M. Mitchell Waldrop offers a marvelous, compact and easily read overview of where the fission nuclear energy field is today.  With a history and review of the options, the article “Nuclear Energy: Radical Reactors” has been published by Nature.  It’s a medium length article well worth the time.  Meanwhile, here’s a quick overview for the time pressured.

Today’s Light Water Reactors (LWR) are the predominating technology simply because – the technology was first.  LWR were originally developed in the late 1940s as a compact power source for nuclear ships and submarines. Then the United States sought to put a peaceful face on atomic energy by creating a commercial nuclear-power industry using the light-water design adapted and scaled up during the 1950s.  A LWR uses ordinary H2O, plain water, which flows through the reactor core absorbing the heat and circulating with steam to a conventional steam turbine that turns the heat into electricity.  The system worked, and worked well with the materials technology at hand more than 50 years ago.

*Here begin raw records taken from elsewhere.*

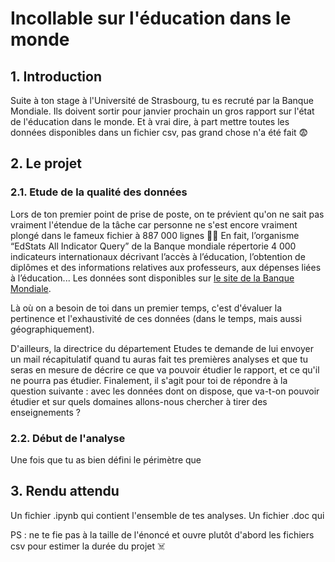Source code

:# Incollable sur l'éducation dans le monde

## 1. Introduction
Suite à ton stage à l'Université de Strasbourg, tu es recruté par la Banque Mondiale. Ils doivent sortir pour janvier prochain un gros rapport sur l'état de l'éducation dans le monde. Et à vrai dire, à part mettre toutes les données disponibles dans un fichier csv, pas grand chose n'a été fait 😨

## 2. Le projet

### 2.1. Etude de la qualité des données
Lors de ton premier point de prise de poste, on te prévient qu'on ne sait pas vraiment l'étendue de la tâche car personne ne s'est encore vraiment plongé dans le fameux fichier à 887 000 lignes 💩💩 En fait, l’organisme “EdStats All Indicator Query” de la Banque mondiale répertorie 4 000 indicateurs internationaux décrivant l’accès à l’éducation, l’obtention de diplômes et des informations relatives aux professeurs, aux dépenses liées à l’éducation... Les données sont disponibles sur [le site de la Banque Mondiale](https://datacatalog.worldbank.org/dataset/education-statistics).

Là où on a besoin de toi dans un premier temps, c'est d'évaluer la pertinence et l'exhaustivité de ces données (dans le temps, mais aussi géographiquement). 

D'ailleurs, la directrice du département Etudes te demande de lui envoyer un mail récapitulatif quand tu auras fait tes premières analyses et que tu seras en mesure de décrire ce que va pouvoir étudier le rapport, et ce qu'il ne pourra pas étudier. Finalement, il s'agit pour toi de répondre à la question suivante : avec les données dont on dispose, que va-t-on pouvoir étudier et sur quels domaines allons-nous chercher à tirer des enseignements ?

### 2.2. Début de l'analyse
Une fois que tu as bien défini le périmètre que 

## 3. Rendu attendu
Un fichier .ipynb qui contient l'ensemble de tes analyses.
Un fichier .doc qui 

PS : ne te fie pas à la taille de l'énoncé et ouvre plutôt d'abord les fichiers csv pour estimer la durée du projet ☠️
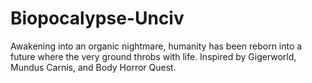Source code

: # Biopocalypse-Unciv
Awakening into an organic nightmare, humanity has been reborn into a future where the very ground throbs with life. Inspired by Gigerworld, Mundus Carnis, and Body Horror Quest.
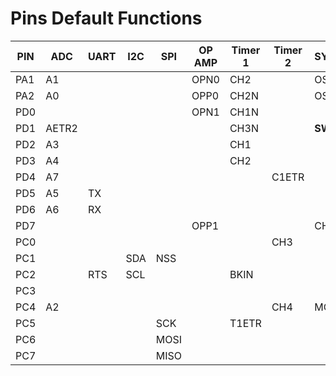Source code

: # Pins Default Functions

PIN | ADC |UART|I2C|SPI |OP AMP|Timer 1|Timer 2|SYSTEM
----|-----|----|---|----|------|-------|-------|------|
PA1 | A1  |    |   |    |OPN0  |CH2    |       |OSCI
PA2 | A0  |    |   |    |OPP0  |CH2N   |       |OSCO
PD0 |     |    |   |    |OPN1  |CH1N   |       |
PD1 |AETR2|    |   |    |      |CH3N   |       |**SWIO**
PD2 | A3  |    |   |    |      |CH1    |       |
PD3 | A4  |    |   |    |      |CH2    |       |
PD4 | A7  |    |   |    |      |       |C1ETR  |
PD5 | A5  | TX |   |    |      |       |       |
PD6 | A6  | RX |   |    |      |       |       |
PD7 |     |    |   |    |OPP1  |       |       |CH4
PC0 |     |    |   |    |      |       |CH3    |
PC1 |     |    |SDA| NSS|      |       |       |
PC2 |     | RTS|SCL|    |      |BKIN   |       |
PC3 |     |    |   |    |      |       |       |
PC4 | A2  |    |   |    |      |       |CH4    |MCO
PC5 |     |    |   |SCK |      |T1ETR  |       |
PC6 |     |    |   |MOSI|      |       |       |
PC7 |     |    |   |MISO|      |       |       |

Originally LWR was meant to be part of a larger system that would make up for a basic inefficiency because when left alone a LWR nuclear reactor will quickly poison its own fuel. As the chain reaction proceeds, the fuel accumulates more and more of the fragments left over after the uranium atoms split, which in turn absorb more and more of the neutrons required to keep the reaction going. After perhaps 18 months, the fuel is ‘spent’ and has to be removed – even though it still contains better than 90% of its original energy.

Nuclear Plant Block Diagram.
Nuclear Plant Block Diagram.

A network of reprocessing plants was to take the spent fuel, chemically extract the still-usable components – mostly uranium-235, plus the fissionable plutonium-239 formed when neutrons are captured by non-fissile uranium-238 – and then turn them into fresh reactor fuel. Ultimately, the plan was to transition to a new generation of ‘breeder’ reactors designed to maximize plutonium production. The only waste was to be a comparatively small residue of intensely radioactive fission products that would decay within a few centuries, and could be disposed of in, say, a well-designed concrete bunker.

Related Article: Will New Chinese Nuclear Reactor Design Crush Western Competition?

That’s the original plan – but in May 1974 India set off a nuclear bomb made with plutonium extracted from reactor fuel.  Rampant nuclear-weapons proliferation suddenly became a very real concern.  In 1977 Jimmy Carter banned commercial reprocessing. Even though President Ronald Reagan lifted that ban a few years later the costs had skyrocketed out of reach.  Only France has completed two reprocessing plants.

Events and the reactions have left the complicated disposal problem of isolating tens of thousands of ton of spent fuel for hundreds of centuries, thanks to the 24,100-year half-life of plutonium-239.
But the U.S. had continued with other technologies from the early 1950s until the mid 1970s.  The fascinating molten-salt technology had been demonstrated and the fluid uranium- or thorium-containing fuel offered major advantages. Molten-salt reactors would be impervious to catastrophic meltdown, for example, and instead of producing nuclear waste laced with plutonium and other long-lived radioisotopes, they could destroy those isotopes almost completely.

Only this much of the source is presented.